:: What you are asked to do ::
Each of the following records is to be printed verbatim.

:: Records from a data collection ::
***
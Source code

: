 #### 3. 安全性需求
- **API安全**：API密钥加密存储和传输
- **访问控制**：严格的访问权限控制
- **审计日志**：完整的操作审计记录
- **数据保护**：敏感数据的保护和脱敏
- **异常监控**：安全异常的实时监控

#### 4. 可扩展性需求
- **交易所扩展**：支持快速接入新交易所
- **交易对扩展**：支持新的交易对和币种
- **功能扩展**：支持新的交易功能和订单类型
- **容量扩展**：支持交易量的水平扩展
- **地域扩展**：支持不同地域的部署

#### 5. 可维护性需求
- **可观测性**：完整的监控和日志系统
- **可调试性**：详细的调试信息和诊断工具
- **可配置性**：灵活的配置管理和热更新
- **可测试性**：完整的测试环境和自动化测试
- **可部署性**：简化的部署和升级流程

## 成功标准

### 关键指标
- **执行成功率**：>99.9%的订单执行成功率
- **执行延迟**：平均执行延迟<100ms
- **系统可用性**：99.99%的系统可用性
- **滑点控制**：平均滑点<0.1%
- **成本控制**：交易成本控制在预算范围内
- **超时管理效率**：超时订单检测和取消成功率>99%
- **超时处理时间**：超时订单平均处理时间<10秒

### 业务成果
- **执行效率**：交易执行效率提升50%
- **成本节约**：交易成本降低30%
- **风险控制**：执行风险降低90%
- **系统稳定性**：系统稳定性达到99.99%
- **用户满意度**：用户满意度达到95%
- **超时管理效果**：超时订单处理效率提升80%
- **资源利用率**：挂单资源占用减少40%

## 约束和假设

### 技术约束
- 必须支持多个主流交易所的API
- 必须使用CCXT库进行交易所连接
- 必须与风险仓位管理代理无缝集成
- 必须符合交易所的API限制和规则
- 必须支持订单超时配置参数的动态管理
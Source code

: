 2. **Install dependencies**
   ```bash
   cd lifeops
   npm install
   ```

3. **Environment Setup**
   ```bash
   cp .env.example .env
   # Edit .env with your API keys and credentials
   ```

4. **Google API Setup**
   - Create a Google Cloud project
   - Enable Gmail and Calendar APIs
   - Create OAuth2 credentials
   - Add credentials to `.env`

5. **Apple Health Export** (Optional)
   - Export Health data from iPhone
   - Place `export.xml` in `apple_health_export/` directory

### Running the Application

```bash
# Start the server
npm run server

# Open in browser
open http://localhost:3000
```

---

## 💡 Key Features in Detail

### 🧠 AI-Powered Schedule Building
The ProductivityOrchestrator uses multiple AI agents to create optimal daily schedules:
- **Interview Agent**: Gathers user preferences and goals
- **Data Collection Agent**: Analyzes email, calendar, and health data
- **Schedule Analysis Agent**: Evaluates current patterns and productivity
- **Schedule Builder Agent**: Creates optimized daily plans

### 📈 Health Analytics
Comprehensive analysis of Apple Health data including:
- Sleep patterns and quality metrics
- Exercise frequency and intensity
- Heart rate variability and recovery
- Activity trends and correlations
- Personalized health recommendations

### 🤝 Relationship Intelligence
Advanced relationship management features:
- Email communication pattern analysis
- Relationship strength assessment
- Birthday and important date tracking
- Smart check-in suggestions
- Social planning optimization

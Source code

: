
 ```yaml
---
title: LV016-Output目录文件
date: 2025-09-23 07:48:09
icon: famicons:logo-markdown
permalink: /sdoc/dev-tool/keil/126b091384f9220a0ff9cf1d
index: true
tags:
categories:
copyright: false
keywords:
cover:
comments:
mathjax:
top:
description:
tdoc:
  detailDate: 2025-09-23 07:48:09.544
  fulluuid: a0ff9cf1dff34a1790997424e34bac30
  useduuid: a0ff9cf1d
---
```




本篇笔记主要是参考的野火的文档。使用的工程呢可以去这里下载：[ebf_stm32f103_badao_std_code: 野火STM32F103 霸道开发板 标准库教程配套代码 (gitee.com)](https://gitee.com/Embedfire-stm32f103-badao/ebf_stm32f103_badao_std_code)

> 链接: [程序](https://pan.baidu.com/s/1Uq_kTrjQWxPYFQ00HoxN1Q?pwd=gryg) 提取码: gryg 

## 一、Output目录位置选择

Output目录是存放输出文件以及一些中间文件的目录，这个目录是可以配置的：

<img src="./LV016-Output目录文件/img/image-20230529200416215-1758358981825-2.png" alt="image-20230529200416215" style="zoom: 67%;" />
***
:: Solution below ::
Source code

: #### 3. 安全性需求
- **API安全**：API密钥加密存储和传输
- **访问控制**：严格的访问权限控制
- **审计日志**：完整的操作审计记录
- **数据保护**：敏感数据的保护和脱敏
- **异常监控**：安全异常的实时监控

#### 4. 可扩展性需求
- **交易所扩展**：支持快速接入新交易所
- **交易对扩展**：支持新的交易对和币种
- **功能扩展**：支持新的交易功能和订单类型
- **容量扩展**：支持交易量的水平扩展
- **地域扩展**：支持不同地域的部署

#### 5. 可维护性需求
- **可观测性**：完整的监控和日志系统
- **可调试性**：详细的调试信息和诊断工具
- **可配置性**：灵活的配置管理和热更新
- **可测试性**：完整的测试环境和自动化测试
- **可部署性**：简化的部署和升级流程

## 成功标准

### 关键指标
- **执行成功率**：>99.9%的订单执行成功率
- **执行延迟**：平均执行延迟<100ms
- **系统可用性**：99.99%的系统可用性
- **滑点控制**：平均滑点<0.1%
- **成本控制**：交易成本控制在预算范围内
- **超时管理效率**：超时订单检测和取消成功率>99%
- **超时处理时间**：超时订单平均处理时间<10秒

### 业务成果
- **执行效率**：交易执行效率提升50%
- **成本节约**：交易成本降低30%
- **风险控制**：执行风险降低90%
- **系统稳定性**：系统稳定性达到99.99%
- **用户满意度**：用户满意度达到95%
- **超时管理效果**：超时订单处理效率提升80%
- **资源利用率**：挂单资源占用减少40%

## 约束和假设

### 技术约束
- 必须支持多个主流交易所的API
- 必须使用CCXT库进行交易所连接
- 必须与风险仓位管理代理无缝集成
- 必须符合交易所的API限制和规则
- 必须支持订单超时配置参数的动态管理
Source code

: 2. **Install dependencies**
   ```bash
   cd lifeops
   npm install
   ```

3. **Environment Setup**
   ```bash
   cp .env.example .env
   # Edit .env with your API keys and credentials
   ```

4. **Google API Setup**
   - Create a Google Cloud project
   - Enable Gmail and Calendar APIs
   - Create OAuth2 credentials
   - Add credentials to `.env`

5. **Apple Health Export** (Optional)
   - Export Health data from iPhone
   - Place `export.xml` in `apple_health_export/` directory

### Running the Application

```bash
# Start the server
npm run server

# Open in browser
open http://localhost:3000
```

---

## 💡 Key Features in Detail

### 🧠 AI-Powered Schedule Building
The ProductivityOrchestrator uses multiple AI agents to create optimal daily schedules:
- **Interview Agent**: Gathers user preferences and goals
- **Data Collection Agent**: Analyzes email, calendar, and health data
- **Schedule Analysis Agent**: Evaluates current patterns and productivity
- **Schedule Builder Agent**: Creates optimized daily plans

### 📈 Health Analytics
Comprehensive analysis of Apple Health data including:
- Sleep patterns and quality metrics
- Exercise frequency and intensity
- Heart rate variability and recovery
- Activity trends and correlations
- Personalized health recommendations

### 🤝 Relationship Intelligence
Advanced relationship management features:
- Email communication pattern analysis
- Relationship strength assessment
- Birthday and important date tracking
- Smart check-in suggestions
- Social planning optimization

Source code

:
 ```yaml
---
title: LV016-Output目录文件
date: 2025-09-23 07:48:09
icon: famicons:logo-markdown
permalink: /sdoc/dev-tool/keil/126b091384f9220a0ff9cf1d
index: true
tags:
categories:
copyright: false
keywords:
cover:
comments:
mathjax:
top:
description:
tdoc:
  detailDate: 2025-09-23 07:48:09.544
  fulluuid: a0ff9cf1dff34a1790997424e34bac30
  useduuid: a0ff9cf1d
---
```




本篇笔记主要是参考的野火的文档。使用的工程呢可以去这里下载：[ebf_stm32f103_badao_std_code: 野火STM32F103 霸道开发板 标准库教程配套代码 (gitee.com)](https://gitee.com/Embedfire-stm32f103-badao/ebf_stm32f103_badao_std_code)

> 链接: [程序](https://pan.baidu.com/s/1Uq_kTrjQWxPYFQ00HoxN1Q?pwd=gryg) 提取码: gryg 

## 一、Output目录位置选择

Output目录是存放输出文件以及一些中间文件的目录，这个目录是可以配置的：

<img src="./LV016-Output目录文件/img/image-20230529200416215-1758358981825-2.png" alt="image-20230529200416215" style="zoom: 67%;" />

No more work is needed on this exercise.